START Information provided
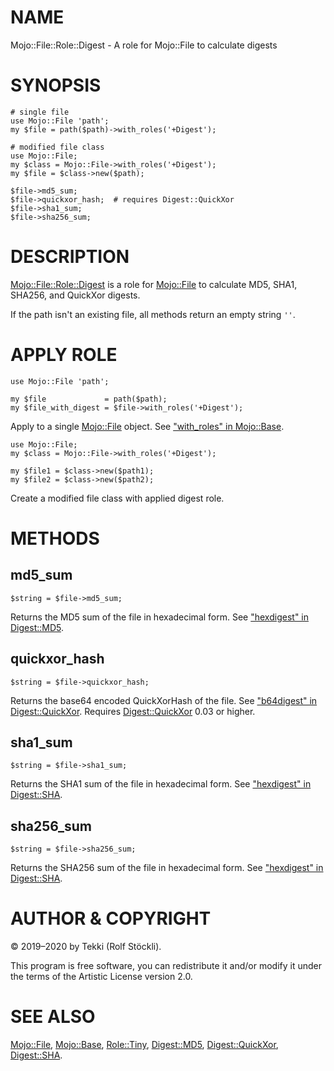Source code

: # NAME

Mojo::File::Role::Digest - A role for Mojo::File to calculate digests

# SYNOPSIS

    # single file
    use Mojo::File 'path';
    my $file = path($path)->with_roles('+Digest');

    # modified file class
    use Mojo::File;
    my $class = Mojo::File->with_roles('+Digest');
    my $file = $class->new($path);

    $file->md5_sum;
    $file->quickxor_hash;  # requires Digest::QuickXor
    $file->sha1_sum;
    $file->sha256_sum;

# DESCRIPTION

[Mojo::File::Role::Digest](https://metacpan.org/pod/Mojo%3A%3AFile%3A%3ARole%3A%3ADigest) is a role for [Mojo::File](https://metacpan.org/pod/Mojo%3A%3AFile) to calculate MD5, SHA1, SHA256, and QuickXor digests.

If the path isn't an existing file, all methods return an empty string `''`.

# APPLY ROLE

    use Mojo::File 'path';

    my $file             = path($path);
    my $file_with_digest = $file->with_roles('+Digest');

Apply to a single [Mojo::File](https://metacpan.org/pod/Mojo%3A%3AFile) object. See ["with\_roles" in Mojo::Base](https://metacpan.org/pod/Mojo%3A%3ABase#with_roles).

    use Mojo::File;
    my $class = Mojo::File->with_roles('+Digest');

    my $file1 = $class->new($path1);
    my $file2 = $class->new($path2);

Create a modified file class with applied digest role.

# METHODS

## md5\_sum

    $string = $file->md5_sum;

Returns the MD5 sum of the file in hexadecimal form. See ["hexdigest" in Digest::MD5](https://metacpan.org/pod/Digest%3A%3AMD5#hexdigest).

## quickxor\_hash

    $string = $file->quickxor_hash;

Returns the base64 encoded QuickXorHash of the file. See ["b64digest" in Digest::QuickXor](https://metacpan.org/pod/Digest%3A%3AQuickXor#b64digest).
Requires [Digest::QuickXor](https://metacpan.org/pod/Digest%3A%3AQuickXor) 0.03 or higher.

## sha1\_sum

    $string = $file->sha1_sum;

Returns the SHA1 sum of the file in hexadecimal form. See ["hexdigest" in Digest::SHA](https://metacpan.org/pod/Digest%3A%3ASHA#hexdigest).

## sha256\_sum

    $string = $file->sha256_sum;

Returns the SHA256 sum of the file in hexadecimal form. See ["hexdigest" in Digest::SHA](https://metacpan.org/pod/Digest%3A%3ASHA#hexdigest).

# AUTHOR & COPYRIGHT

© 2019–2020 by Tekki (Rolf Stöckli).

This program is free software, you can redistribute it and/or modify it under the terms of the Artistic License version 2.0.

# SEE ALSO

[Mojo::File](https://metacpan.org/pod/Mojo%3A%3AFile), [Mojo::Base](https://metacpan.org/pod/Mojo%3A%3ABase), [Role::Tiny](https://metacpan.org/pod/Role%3A%3ATiny), [Digest::MD5](https://metacpan.org/pod/Digest%3A%3AMD5), [Digest::QuickXor](https://metacpan.org/pod/Digest%3A%3AQuickXor), [Digest::SHA](https://metacpan.org/pod/Digest%3A%3ASHA).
END Information provided
#### Work instruction
With the pictures removed, return all the entries exactly.

#### Response box
Source code

: # NAME

Mojo::File::Role::Digest - A role for Mojo::File to calculate digests

# SYNOPSIS

    # single file
    use Mojo::File 'path';
    my $file = path($path)->with_roles('+Digest');

    # modified file class
    use Mojo::File;
    my $class = Mojo::File->with_roles('+Digest');
    my $file = $class->new($path);

    $file->md5_sum;
    $file->quickxor_hash;  # requires Digest::QuickXor
    $file->sha1_sum;
    $file->sha256_sum;

# DESCRIPTION

[Mojo::File::Role::Digest](https://metacpan.org/pod/Mojo%3A%3AFile%3A%3ARole%3A%3ADigest) is a role for [Mojo::File](https://metacpan.org/pod/Mojo%3A%3AFile) to calculate MD5, SHA1, SHA256, and QuickXor digests.

If the path isn't an existing file, all methods return an empty string `''`.

# APPLY ROLE

    use Mojo::File 'path';

    my $file             = path($path);
    my $file_with_digest = $file->with_roles('+Digest');

Apply to a single [Mojo::File](https://metacpan.org/pod/Mojo%3A%3AFile) object. See ["with\_roles" in Mojo::Base](https://metacpan.org/pod/Mojo%3A%3ABase#with_roles).

    use Mojo::File;
    my $class = Mojo::File->with_roles('+Digest');

    my $file1 = $class->new($path1);
    my $file2 = $class->new($path2);

Create a modified file class with applied digest role.

# METHODS

## md5\_sum

    $string = $file->md5_sum;

Returns the MD5 sum of the file in hexadecimal form. See ["hexdigest" in Digest::MD5](https://metacpan.org/pod/Digest%3A%3AMD5#hexdigest).

## quickxor\_hash

    $string = $file->quickxor_hash;

Returns the base64 encoded QuickXorHash of the file. See ["b64digest" in Digest::QuickXor](https://metacpan.org/pod/Digest%3A%3AQuickXor#b64digest).
Requires [Digest::QuickXor](https://metacpan.org/pod/Digest%3A%3AQuickXor) 0.03 or higher.

## sha1\_sum

    $string = $file->sha1_sum;

Returns the SHA1 sum of the file in hexadecimal form. See ["hexdigest" in Digest::SHA](https://metacpan.org/pod/Digest%3A%3ASHA#hexdigest).

## sha256\_sum

    $string = $file->sha256_sum;

Returns the SHA256 sum of the file in hexadecimal form. See ["hexdigest" in Digest::SHA](https://metacpan.org/pod/Digest%3A%3ASHA#hexdigest).

# AUTHOR & COPYRIGHT

© 2019–2020 by Tekki (Rolf Stöckli).

This program is free software, you can redistribute it and/or modify it under the terms of the Artistic License version 2.0.

# SEE ALSO

[Mojo::File](https://metacpan.org/pod/Mojo%3A%3AFile), [Mojo::Base](https://metacpan.org/pod/Mojo%3A%3ABase), [Role::Tiny](https://metacpan.org/pod/Role%3A%3ATiny), [Digest::MD5](https://metacpan.org/pod/Digest%3A%3AMD5), [Digest::QuickXor](https://metacpan.org/pod/Digest%3A%3AQuickXor), [Digest::SHA](https://metacpan.org/pod/Digest%3A%3ASHA).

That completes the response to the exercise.